Non seppe cosa fare. Esitò, mentre osservava Wright avanzare senza di lei, indecisa se seguirlo o obbligarlo a dirle cosa veramente pensava.Perché si stava comportando in quel modo?
Perché non la guardava, sorridendo, come sempre faceva? Come mai non era entusiasta di andare con lei al centro di detenzione, di affrontare una nuova sfida fianco a fianco con lei?
Per la prima volta nella sua vita, a Maya sembrò che le cose le stessero davvero sfuggendo di mano sotto i suoi occhi e le sue mani impotenti.

18 Aprile, ore 12:22
Centro di Detenzione
Sala visite

Erano seduti sulle sedie da una decina di minuti, ormai.
Maya continuò a spiare di sottecchi Phoenix, cercando di non farsi cogliere in flagrante, mentre si mordicchiava nervosamente il labbro inferiore.
Le parve che l’amico si fosse fatto sempre più nervoso ogni passo che facevano, ogni minuto che si avvicinavano sempre più al centro di detenzione.
Amareggiata, non seppe trovare una spiegazione a quell’assurdo comportamento.
“Solo il tempo mi porterà una risposta” si disse, cercando di rassicurarsi. “Forse è solamente agitato. Si tratta pur di un processo, non di un gioco qualunque. Dopotutto le vite degli imputati dipendono da lui, no? E’ giusto che si senta così…”.
Ma nemmeno lei era piuttosto convinta di quel pensiero.
Solo i passi che si udivano sempre più vicini la fecero riemergere da quelle riflessioni.
L’imputato stava arrivando e con lui anche la verità.
«Ok ,Maya… Il mio cliente sta arrivando» esclamò improvvisamente, cogliendo di sorpresa Maya, Phoenix. «Quindi… è meglio che tu esca» le ordinò con uno sguardo freddo ed un tono di voce che rimarcava l’ordine dato nella frase.
«Che cosa?!» strillò lei, scattando in piedi. «Cosa stai dicendo? Perché mai dovrei uscire?!».
Incredula, Maya Fey fulminò il giovane con lo sguardo. Non riuscì a credere a ciò che le sue orecchie avevano appena udito. Le aveva appena chiesto di lasciare la stanza? E per quale motivo?

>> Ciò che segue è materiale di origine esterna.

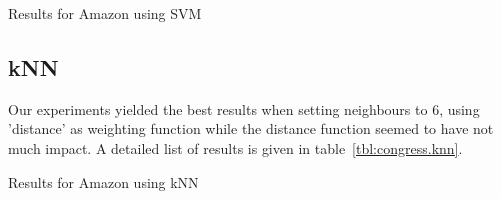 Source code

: \begin{table}[hbt]
\centering

\caption{Results for Amazon using SVM}
\label{tbl:amazon.svm}
\end{table}


\subsection{kNN}
Our experiments yielded the best results when setting neighbours to $6$, using 'distance' as weighting function while the distance function seemed to have not much impact. 
A detailed list of results is given in table~\ref{tbl:congress.knn}. 
\begin{table}[htb]
\centering

\caption{Results for Amazon using kNN}
\label{tbl:amazon.knn}
\end{table}
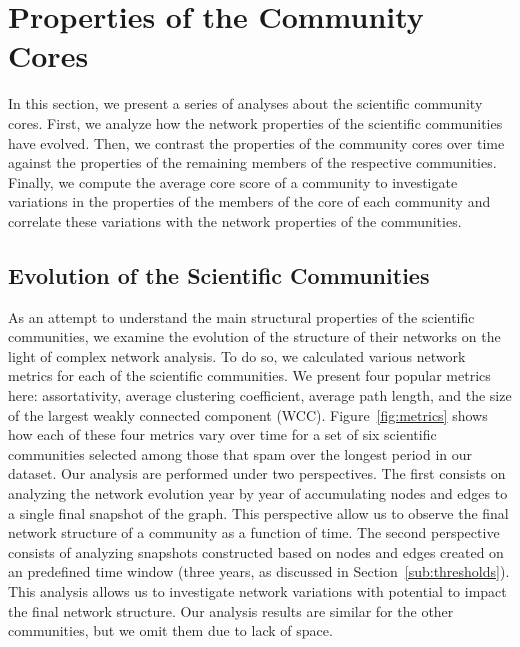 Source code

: \section{Properties of the Community Cores}

In this section, we present a series of analyses about the scientific community cores. First, we analyze how the network properties of the scientific communities have evolved. %
Then, we contrast the properties of the community cores over time against the properties of the remaining members of the respective communities. 
Finally, we compute the average core score of a community to investigate variations in the properties of the members of the core of each community and 
correlate these variations with the network properties of the communities.


\subsection{Evolution of the Scientific Communities}
\label{sub:time}

As an attempt to understand the main structural properties of the scientific communities, we examine the evolution of the structure of their networks on the light of complex
network analysis. To do so, we calculated various network metrics for each of the scientific communities. We present four popular metrics here: assortativity, average clustering
coefficient, average path length, and the size of the largest weakly connected component (WCC). Figure~\ref{fig:metrics} shows how each of these four metrics vary over time
for a set of six scientific communities selected among those that spam over the longest period in our dataset.  Our analysis are performed under two perspectives. The first
consists on analyzing the network evolution year by year of accumulating nodes and edges to a single final snapshot of the graph. This perspective allow us to observe the final
network structure of a community as a function of time. The second perspective consists of analyzing snapshots constructed based on nodes and edges created on an predefined time
window (three years, as discussed in Section~\ref{sub:thresholds}). This analysis allows us to investigate network variations with potential to impact the final network structure.
Our analysis results are similar for the other communities, but we omit them due to lack of space.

Non riusciva a comprendere il perché di quello strano comportamento.
«Maya, esci dalla sala» ordinò nuovamente lui, scandendo bene le parole, con tono a dir poco irritato.
«Perché?» urlò Maya, mentre le lacrime cominciavano a inumidirle gli occhi. «E’ come tutte le altre volte! Resto sempre con te quando interroghiamo qualcuno!».

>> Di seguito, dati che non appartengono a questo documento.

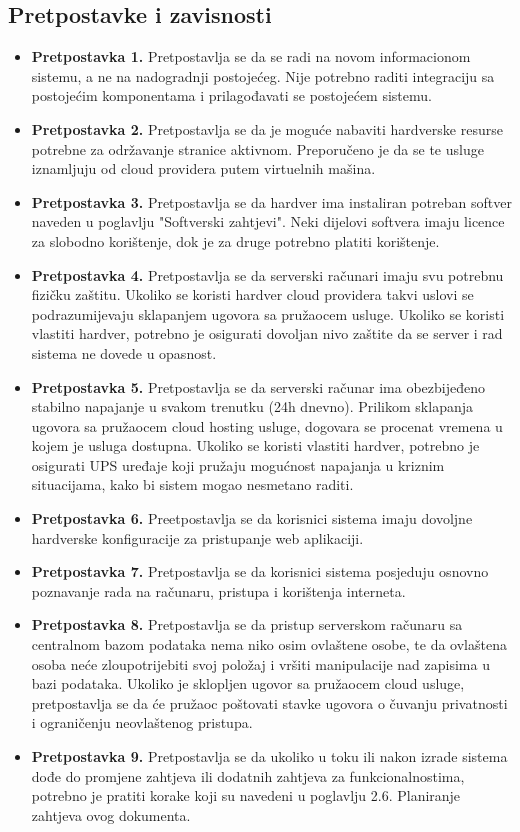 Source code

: \subsection{Pretpostavke i zavisnosti}
\begin{itemize}
    \item \textbf{Pretpostavka 1.} Pretpostavlja se da se radi na novom informacionom sistemu, a ne na nadogradnji postojećeg. Nije potrebno raditi integraciju sa postojećim komponentama i prilagođavati se postojećem sistemu.
    \item \textbf{Pretpostavka 2.} Pretpostavlja se da je moguće nabaviti hardverske resurse potrebne za održavanje stranice aktivnom. Preporučeno je da se te usluge iznamljuju od cloud providera putem virtuelnih mašina.
    \item \textbf{Pretpostavka 3.} Pretpostavlja se da hardver ima instaliran potreban softver naveden u poglavlju "Softverski zahtjevi". Neki dijelovi softvera imaju licence za slobodno korištenje, dok je za druge potrebno platiti korištenje.
    \item \textbf{Pretpostavka 4.} Pretpostavlja se da serverski računari imaju svu potrebnu fizičku zaštitu. Ukoliko se koristi hardver cloud providera takvi uslovi se podrazumijevaju sklapanjem ugovora sa pružaocem usluge. Ukoliko se koristi vlastiti hardver, potrebno je osigurati dovoljan nivo zaštite da se server i rad sistema ne dovede u opasnost.
    \item \textbf{Pretpostavka 5.} Pretpostavlja se da serverski računar ima obezbijeđeno stabilno napajanje u svakom trenutku (24h dnevno). Prilikom sklapanja ugovora sa pružaocem cloud hosting usluge, dogovara se procenat vremena u kojem je usluga dostupna. Ukoliko se koristi vlastiti hardver, potrebno je osigurati UPS uređaje koji pružaju mogućnost napajanja u kriznim situacijama, kako bi sistem mogao nesmetano raditi.
    \item \textbf{Pretpostavka 6.} Preetpostavlja se da korisnici sistema imaju dovoljne hardverske konfiguracije za pristupanje web aplikaciji.
    \item \textbf{Pretpostavka 7.} Pretpostavlja se da korisnici sistema posjeduju osnovno poznavanje rada na računaru, pristupa i korištenja interneta.
    \item \textbf{Pretpostavka 8.} Pretpostavlja se da pristup serverskom računaru sa centralnom bazom podataka nema niko osim ovlaštene osobe, te da ovlaštena osoba neće zloupotrijebiti svoj položaj i vršiti manipulacije nad zapisima u bazi podataka. Ukoliko je sklopljen ugovor sa pružaocem cloud usluge, pretpostavlja se da će pružaoc poštovati stavke ugovora o čuvanju privatnosti i ograničenju neovlaštenog pristupa.
    \item \textbf{Pretpostavka 9.} Pretpostavlja se da ukoliko u toku ili nakon izrade sistema dođe do promjene zahtjeva ili dodatnih zahtjeva za funkcionalnostima, potrebno je pratiti korake koji su navedeni u poglavlju 2.6. Planiranje zahtjeva ovog dokumenta.
\end{itemize}
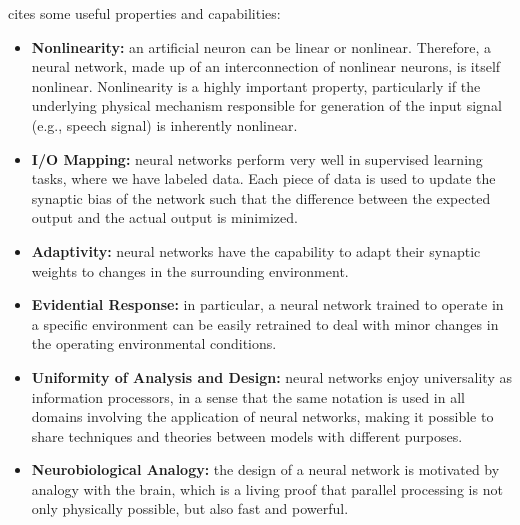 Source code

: \cite{haykin2009neural} cites some useful properties and capabilities:
\begin{itemize}
    \item \textbf{Nonlinearity:} an artificial neuron can be linear or nonlinear. Therefore, a neural network, made up of an interconnection of nonlinear neurons, is itself nonlinear. Nonlinearity is a highly important property, particularly if the underlying physical mechanism responsible for generation of the input signal (e.g., speech signal) is inherently nonlinear.
    \item \textbf{I/O Mapping:} neural networks perform very well in supervised learning tasks, where we have labeled data. Each piece of data is used to update the synaptic bias of the network such that the difference between the expected output and the actual output is minimized.
    \item \textbf{Adaptivity:} neural networks have the capability to adapt their synaptic weights to changes in the surrounding environment. 
    \item \textbf{Evidential Response:} in particular, a neural network trained to operate in a specific environment can be easily retrained to deal with minor changes in the operating environmental conditions.
    \item \textbf{Uniformity of Analysis and Design:} neural networks enjoy universality as information processors, in a sense that the same notation is used in all domains involving the application of neural networks, making it possible to share techniques and theories between models with different purposes.
    \item \textbf{Neurobiological Analogy:} the design of a neural network is motivated by analogy with the brain, which is a living proof that parallel processing is not only physically possible, but also fast and powerful.
\end{itemize}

Il suo cuore prese a battere velocemente, in preda al panico, e il suo fiato si fece sempre più corto. Le mancava l’aria, come se stesse per soffocare.
Quella richiesta fu veramente il colpo finale per lei.
«Questa volta vorrei parlare da solo con lui» spiegò brevemente lui, con un tono di voce evasivo. «Ti prego ,Maya Fallo per me.Lasciami solo con il cliente».
«No!!!» urlò lei, facendo di no con la testa, ribellandosi al volere del ragazzo.
«TI HO DETTO DI USCIRE DALLA STANZA!» urlò Phoenix spazientito, scattando in piedi e indicandole con l’indice la porta, furente.
Gli incubi peggiori di Maya si stavano avverando. Le parve di essere sola al mondo, che nessuno potesse capirla.
Perché stava accadendo tutto questo? Per colpa di un imputato?
Non seppe neppure dirsi cosa aveva potuto fare di male, come mai lui la stava trattando in quel modo.
«Nick perché mi parli così?» mormorò, mordendosi con forza il labbro fino a farlo sanguinare. Le lacrime ormai le rigavano il volto stanco.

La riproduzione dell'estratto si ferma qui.